The second trope is the off-camera beckon. If you're ever alone in a house with someone and are summoned by them to a different room, make sure they've appeared on screen when issuing the invitation. If they haven't, and have been reduced to a disembodied voice issuing a matey invitation, run for the hills! The reason for not showing the person when they utter that specific line is often because they're engaged in an activity, or sporting accessories, which would immediately mark them as a killer. Thus, they're kept off-screen to delay the unveiling, and hopefully combine the revelation with a jump scare. The problem is that familiarity breeds familiarity, and anyone who is shocked when a seemingly benevolent off-screen invitation turns out to have been uttered by a killer is either young, unfamiliar with horror films, or very, very stupid. In the case of Do You Like Hitchcock?, there's actually no reason why the inviter couldn't have been shown on-screen, as nothing they're doing or wearing would initially give the game away. By keeping them resolutely off-screen Argento sadly blows the one major twist of the film. In his favour, though, he tries to make up for it with a surprisingly lengthy and grisly attempted drowning sequence (which is slightly tainted by the inefficiency of the attempted drowner).
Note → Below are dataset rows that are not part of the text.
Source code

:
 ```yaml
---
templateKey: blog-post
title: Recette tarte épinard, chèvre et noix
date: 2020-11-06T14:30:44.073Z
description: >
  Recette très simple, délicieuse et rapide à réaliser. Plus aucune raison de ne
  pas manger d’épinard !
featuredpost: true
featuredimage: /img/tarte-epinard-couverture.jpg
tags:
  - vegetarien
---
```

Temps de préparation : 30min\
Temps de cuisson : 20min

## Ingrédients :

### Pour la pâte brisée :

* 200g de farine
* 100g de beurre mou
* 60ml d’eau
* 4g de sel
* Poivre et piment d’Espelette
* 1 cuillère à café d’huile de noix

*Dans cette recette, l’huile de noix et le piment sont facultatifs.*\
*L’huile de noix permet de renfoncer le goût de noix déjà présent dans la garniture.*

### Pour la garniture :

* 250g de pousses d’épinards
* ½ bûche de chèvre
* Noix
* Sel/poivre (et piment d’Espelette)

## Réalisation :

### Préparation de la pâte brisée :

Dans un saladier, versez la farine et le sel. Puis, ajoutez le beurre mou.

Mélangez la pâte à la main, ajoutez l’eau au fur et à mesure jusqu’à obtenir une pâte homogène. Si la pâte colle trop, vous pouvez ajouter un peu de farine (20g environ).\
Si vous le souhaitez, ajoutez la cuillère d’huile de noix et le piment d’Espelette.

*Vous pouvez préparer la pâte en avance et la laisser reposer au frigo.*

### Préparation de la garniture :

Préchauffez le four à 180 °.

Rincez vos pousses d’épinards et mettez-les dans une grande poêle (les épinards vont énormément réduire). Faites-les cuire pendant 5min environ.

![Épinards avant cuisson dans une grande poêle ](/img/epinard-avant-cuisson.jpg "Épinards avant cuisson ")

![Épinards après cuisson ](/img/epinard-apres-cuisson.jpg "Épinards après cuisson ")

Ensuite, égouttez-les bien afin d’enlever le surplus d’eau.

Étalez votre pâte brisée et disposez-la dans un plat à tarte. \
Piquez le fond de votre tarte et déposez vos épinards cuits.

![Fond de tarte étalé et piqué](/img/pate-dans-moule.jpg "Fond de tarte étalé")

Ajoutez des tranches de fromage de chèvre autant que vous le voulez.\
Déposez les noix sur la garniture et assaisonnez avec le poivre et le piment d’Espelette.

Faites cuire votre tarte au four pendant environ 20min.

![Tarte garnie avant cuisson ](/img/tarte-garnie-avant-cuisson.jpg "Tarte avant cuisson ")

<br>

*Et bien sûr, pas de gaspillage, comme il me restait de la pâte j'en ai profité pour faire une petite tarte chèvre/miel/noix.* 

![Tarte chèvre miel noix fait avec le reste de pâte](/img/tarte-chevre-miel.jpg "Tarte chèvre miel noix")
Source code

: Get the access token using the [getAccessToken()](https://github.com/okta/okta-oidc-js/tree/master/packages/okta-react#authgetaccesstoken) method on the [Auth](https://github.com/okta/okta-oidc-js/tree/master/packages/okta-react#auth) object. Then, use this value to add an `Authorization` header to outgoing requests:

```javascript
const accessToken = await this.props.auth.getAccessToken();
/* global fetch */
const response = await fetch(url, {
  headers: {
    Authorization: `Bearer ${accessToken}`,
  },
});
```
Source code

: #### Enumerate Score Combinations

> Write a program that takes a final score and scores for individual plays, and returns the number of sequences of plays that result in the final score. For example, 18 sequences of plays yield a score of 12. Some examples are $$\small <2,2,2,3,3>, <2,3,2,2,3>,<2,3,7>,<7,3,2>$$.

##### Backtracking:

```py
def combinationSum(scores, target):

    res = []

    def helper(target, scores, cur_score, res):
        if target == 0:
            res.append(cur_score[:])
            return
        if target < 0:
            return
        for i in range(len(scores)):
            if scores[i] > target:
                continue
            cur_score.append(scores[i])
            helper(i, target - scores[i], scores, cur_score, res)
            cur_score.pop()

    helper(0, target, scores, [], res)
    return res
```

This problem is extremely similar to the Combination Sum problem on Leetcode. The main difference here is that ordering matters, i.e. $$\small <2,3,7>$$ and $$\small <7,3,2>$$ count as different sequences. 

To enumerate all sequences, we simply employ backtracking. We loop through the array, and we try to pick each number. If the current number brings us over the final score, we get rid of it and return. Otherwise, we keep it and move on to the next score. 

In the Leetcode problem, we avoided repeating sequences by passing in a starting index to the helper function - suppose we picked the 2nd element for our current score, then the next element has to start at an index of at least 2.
So, overall this film is nothing special, certainly not when held up against early Argento. It's not terrible, though, and has an air of knowing which the more generous viewer could offer up as an excuse for such failings as those detailed above ("He was taking the piss out of lazy stalking scenes, and highlighting how obvious and overused the 'off-screen shout' twist is"). The problem is the generous viewer would be wrong to do that; this film was made as Dario's decline began to increase both in speed and magnitude. Treasure it for what it is, though: his his last kind-of-good film to date, and likely to be his final kind-of-good film ever.
*One climactic twist, of sorts, is the bizarrely twisted logic employed by Julio's girlfriend Arianna to justify her Grace Kelly-esque expedition to confront the killer in the apartment across the street. Even though the police have been notified and are on their way, she claims that they'll need a witness to confirm the identity of the killer, and thus presses on with her mission. It's unclear how exactly her being murdered will make her any more of a witness than Julio, who has already ID'd the killer from his vantage point across the street.